Your goal: Print the data below again in full, exactly as it stands, with no images.

◆ ◆ ◆ ◆

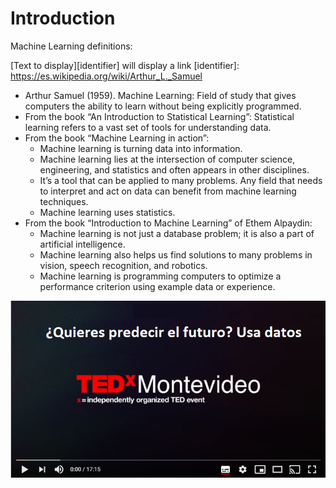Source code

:# Introduction

Machine Learning definitions:

[Text to display][identifier] will display a link
[identifier]: https://es.wikipedia.org/wiki/Arthur_L._Samuel

- Arthur Samuel (1959). Machine Learning: Field of study that gives computers the ability to learn without being explicitly programmed.
- From the book “An Introduction to Statistical Learning”: Statistical learning refers to a vast set of tools for understanding data.
- From the book “Machine Learning in action”:
  - Machine learning is turning data into information.
  - Machine learning lies at the intersection of computer science, engineering, and statistics and often appears in other disciplines.
  - It’s a tool that can be applied to many problems. Any field that needs to interpret and act on data can benefit from machine learning techniques.
  - Machine learning uses statistics.
- From the book “Introduction to Machine Learning” of Ethem Alpaydin:
  - Machine learning is not just a database problem; it is also a part of artificial intelligence.
  - Machine learning also helps us find solutions to many problems in vision, speech recognition, and robotics.
  - Machine learning is programming computers to optimize a performance criterion using example data or experience.


[![Watch the video](images/1_video.png)](https://youtu.be/1iqh1B1OZAg)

◆ ◆ ◆ ◆

The answer:
Source code

:# Introduction

Machine Learning definitions:

[Text to display][identifier] will display a link
[identifier]: https://es.wikipedia.org/wiki/Arthur_L._Samuel

- Arthur Samuel (1959). Machine Learning: Field of study that gives computers the ability to learn without being explicitly programmed.
- From the book “An Introduction to Statistical Learning”: Statistical learning refers to a vast set of tools for understanding data.
- From the book “Machine Learning in action”:
  - Machine learning is turning data into information.
  - Machine learning lies at the intersection of computer science, engineering, and statistics and often appears in other disciplines.
  - It’s a tool that can be applied to many problems. Any field that needs to interpret and act on data can benefit from machine learning techniques.
  - Machine learning uses statistics.
- From the book “Introduction to Machine Learning” of Ethem Alpaydin:
  - Machine learning is not just a database problem; it is also a part of artificial intelligence.
  - Machine learning also helps us find solutions to many problems in vision, speech recognition, and robotics.
  - Machine learning is programming computers to optimize a performance criterion using example data or experience.


[![Watch the video](images/1_video.png)](https://youtu.be/1iqh1B1OZAg)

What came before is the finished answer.